%%

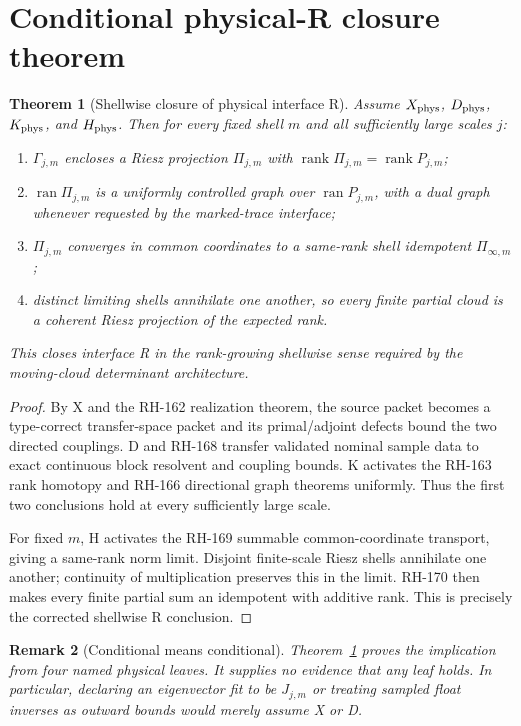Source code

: \documentclass[12pt]{article}
\newtheorem{theorem}{Theorem}
\newtheorem{remark}[theorem]{Remark}
\begin{document}
\section{Conditional physical-R closure theorem}
\begin{theorem}[Shellwise closure of physical interface R]\label{thm:R}
Assume $X_{\rm phys}$, $D_{\rm phys}$, $K_{\rm phys}$, and
$H_{\rm phys}$.  Then for every fixed shell $m$ and all sufficiently large
scales $j$:
\begin{enumerate}
\item $\Gamma_{j,m}$ encloses a Riesz projection $\Pi_{j,m}$ with
$\operatorname{rank}\Pi_{j,m}=\operatorname{rank}P_{j,m}$;
\item $\operatorname{ran}\Pi_{j,m}$ is a uniformly controlled graph over
$\operatorname{ran}P_{j,m}$, with a dual graph whenever requested by the
marked-trace interface;
\item $\Pi_{j,m}$ converges in common coordinates to a same-rank shell
idempotent $\Pi_{\infty,m}$;
\item distinct limiting shells annihilate one another, so every finite
partial cloud is a coherent Riesz projection of the expected rank.
\end{enumerate}
This closes interface R in the rank-growing shellwise sense required by the
moving-cloud determinant architecture.
\end{theorem}
\begin{proof}
By X and the RH-162 realization theorem, the source packet becomes a
type-correct transfer-space packet and its primal/adjoint defects bound the
two directed couplings.  D and RH-168 transfer validated nominal sample data
to exact continuous block resolvent and coupling bounds.  K activates the
RH-163 rank homotopy and RH-166 directional graph theorems uniformly.  Thus
the first two conclusions hold at every sufficiently large scale.

For fixed $m$, H activates the RH-169 summable common-coordinate transport,
giving a same-rank norm limit.  Disjoint finite-scale Riesz shells annihilate
one another; continuity of multiplication preserves this in the limit.
RH-170 then makes every finite partial sum an idempotent with additive rank.
This is precisely the corrected shellwise R conclusion.
\end{proof}

\begin{remark}[Conditional means conditional]
Theorem~\ref{thm:R} proves the implication from four named physical leaves.
It supplies no evidence that any leaf holds.  In particular, declaring an
eigenvector fit to be $J_{j,m}$ or treating sampled float inverses as outward
bounds would merely assume X or D.
\end{remark}
\end{document}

%%

The problem —
Copy out, exactly and alone, the lines of the entries above between the ones holding "a same-rank shell" and "By X and the", inclusive.

Exercise result —
\item $\Pi_{j,m}$ converges in common coordinates to a same-rank shell
idempotent $\Pi_{\infty,m}$;
\item distinct limiting shells annihilate one another, so every finite
partial cloud is a coherent Riesz projection of the expected rank.
\end{enumerate}
This closes interface R in the rank-growing shellwise sense required by the
moving-cloud determinant architecture.
\end{theorem}
\begin{proof}
By X and the RH-162 realization theorem, the source packet becomes a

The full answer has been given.